Steve went down first and asked Arthur to join him in the family room out of sight of the Parkers.
“Arthur, Theresa says you helped us a lot and she wants to reward you. Here’s ten million dollars. Don’t refuse to take it. It’s nothing to Theresa. She wouldn’t pick it up off the ground.”
He showed Arthur a large suitcase full of hundred dollar bills. Arthur was deeply moved. “Thank you, sir.”
“I guess you’ll hire your own butler now?” Steve joked.
“No, sir. You have made this house a shrine to the human spirit. I will never leave.”
Steve returned to me and we took one last look around at the bedroom, and my work room where so much good had been done.
We went downstairs to say good by. The entire Parker family and Arthur waited in the living room wearing brave smiles to cover their sorrow.
I went up to Edmund Parker to shake his hand. “Good by, Mr. Parker. Thanks for everything.”
“Farewell, my dear. You will write?”
“I will.”
Steve shook Parker’s hand too. I went on to Mrs. Parker.
“Thank you for the use of your lovely home.”
“You made it a true palace, Theresa.”
Next was the 17 year old son John, and 13 year old Stephanie who could barely keep her eyes dry, and 11 year old Jennifer who was crying like she was losing everything she valued.
Most painful of all was saying good by to Arthur standing a respectful ten feet away. I walked up to him and shook my head side to side with a teary smile.

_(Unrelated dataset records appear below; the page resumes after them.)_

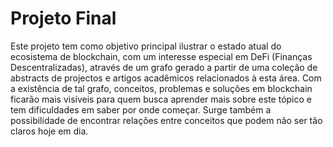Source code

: # Projeto Final

Este projeto tem como objetivo principal ilustrar o estado atual do ecosistema de blockchain, com um interesse especial em DeFi (Finanças Descentralizadas), através de um grafo gerado a partir de uma coleção de abstracts de projectos e artigos acadêmicos relacionados à esta área. Com a existência de tal grafo, conceitos, problemas e soluções em blockchain ficarão mais visíveis para quem busca aprender mais sobre este tópico e tem dificuldades em saber por onde começar. Surge também a possibilidade de encontrar relações entre conceitos que podem não ser tão claros hoje em dia.
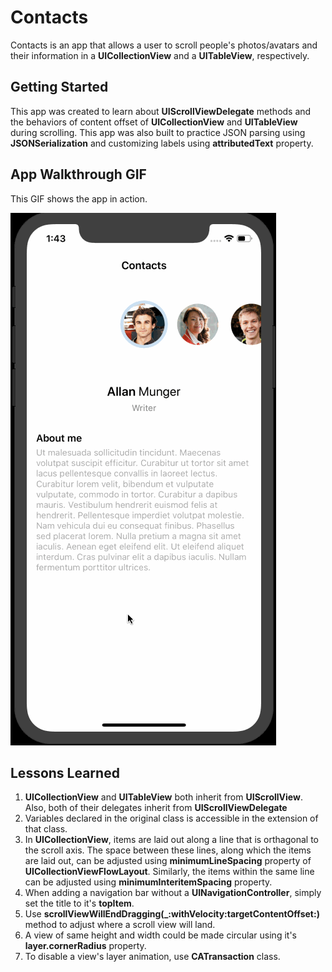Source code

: # Contacts

Contacts is an app that allows a user to scroll people's photos/avatars and their information in a **UICollectionView** and a **UITableView**, respectively.

## Getting Started

This app was created to learn about **UIScrollViewDelegate** methods and the behaviors of content offset of **UICollectionView** and **UITableView** during scrolling. This app was also built to practice JSON parsing using **JSONSerialization** and customizing labels using **attributedText** property.

## App Walkthrough GIF

This GIF shows the app in action.

![Walkthrough](walkthrough.gif)

## Lessons Learned

1. **UICollectionView** and **UITableView** both inherit from **UIScrollView**. Also, both of their delegates inherit from **UIScrollViewDelegate**
2. Variables declared in the original class is accessible in the extension of that class.
3. In **UICollectionView**, items are laid out along a line that is orthagonal to the scroll axis. The space between these lines, along which the items are laid out, can be adjusted using **minimumLineSpacing** property of **UICollectionViewFlowLayout**. Similarly, the items within the same line can be adjusted using **minimumInteritemSpacing** property.
4. When adding a navigation bar without a **UINavigationController**, simply set the title to it's **topItem**.
5. Use **scrollViewWillEndDragging(_:withVelocity:targetContentOffset:)** method to adjust where a scroll view will land.
6. A view of same height and width could be made circular using it's **layer.cornerRadius** property.
7. To disable a view's layer animation, use **CATransaction** class.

“I’ll miss you most of all, Arthur.”
I wrapped my arms around his neck in a tight hug. The normally imperturbable man came close to losing control. He could say nothing.

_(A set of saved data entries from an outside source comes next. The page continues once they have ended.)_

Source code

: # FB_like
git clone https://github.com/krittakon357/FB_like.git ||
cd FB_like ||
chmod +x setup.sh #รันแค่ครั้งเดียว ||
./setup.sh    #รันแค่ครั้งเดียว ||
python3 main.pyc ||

I walked away quickly. The Parkers and Arthur were left in mournful silence. Empress Theresa, the humble world saver and conqueror, the right hand of God, was no longer in their lives.
Colonel James gave us a ride in an unmarked car. Plane tickets had been arranged secretly thanks to Prime Minister Blair. The media knew we were planning to get home on July 1 but didn’t know how we’d travel. When we got to Heathrow Airport we were rushed through staff doors and halls and loaded onto a Boeing 747 before anybody knew it. We were first on the plane. Other passengers came later and were surprised to see us. The ever present security men had the seats in front and in back of us to act as a buffer zone from the curious. People waved and shouted ‘hi’ to us but we ignored it. This was the way it had to be and if people didn’t like it, too bad!

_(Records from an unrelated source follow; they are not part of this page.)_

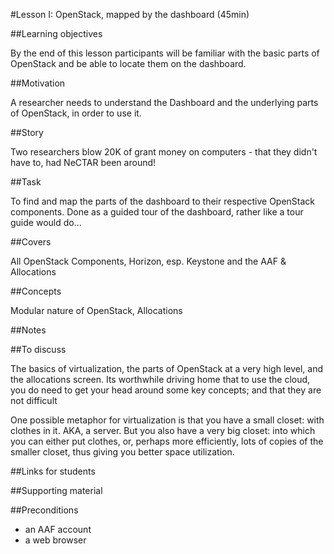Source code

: #Lesson I: OpenStack, mapped by the dashboard (45min)

##Learning objectives 

By the end of this lesson participants will be familiar with the basic parts of OpenStack and be able to 
locate them on the dashboard.

##Motivation

A researcher needs to understand the Dashboard and the underlying parts of OpenStack, in order to use it.

##Story

Two researchers blow 20K of grant money on computers - that they didn't have to, had NeCTAR been around!

##Task

To find and map the parts of the dashboard to  their respective OpenStack components. Done as a guided tour of 
the dashboard, rather like a tour guide would do...
 
##Covers

All OpenStack Components, Horizon, esp. Keystone and the AAF & Allocations 

##Concepts

Modular nature of OpenStack, Allocations

##Notes 


##To discuss

The basics of virtualization, the parts of OpenStack at a very high level, and the allocations screen. 
Its worthwhile driving home that to use the cloud, you do need to get your head around some key concepts; and that they 
are not difficult

One possible metaphor for virtualization is that you have a small closet: with clothes in it. AKA, a server. But you 
also have a very big closet: into which you can either put clothes, or, perhaps more efficiently, lots of copies of the 
smaller closet, thus giving you better space utilization.

##Links for students


##Supporting material

##Preconditions

* an AAF account
* a web browser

I’d never been in a 747 before and couldn’t believe how big it was. Could this thing get off the ground? Well, it did. We took off. The plane crossed England and headed out over the Atlantic towards New York City.
There were two aisles. Stewardesses were coming down both aisles with their snack carts. One stewardess stood ahead of a cart and the other stood behind. We all watched them intently because we were like helpless children waiting for treats. The plane was so big there were several more sets of carts far behind us. Two carts were in front of us.
All four stewardesses fell to the floor.
Everybody else collapsed in their seats.
Steve was unconscious too.
“Steve! Steve!”
I felt his carotid and found no pulse. I was terrified that he was dead, but a slight hope kept me from panicking.
They’d once thought I was dead for two weeks. I was in what we were calling ’deep sleep’.
Could Steve only be in deep sleep? This thought kept me from losing it. But I was still scared for him.
Now was a time to think clearly if there ever was. Why would HAL be putting everybody into deep sleep? I was in a plane. I’d made several plane flights around Europe and nothing happened. What made this flight different? The size of the plane, maybe?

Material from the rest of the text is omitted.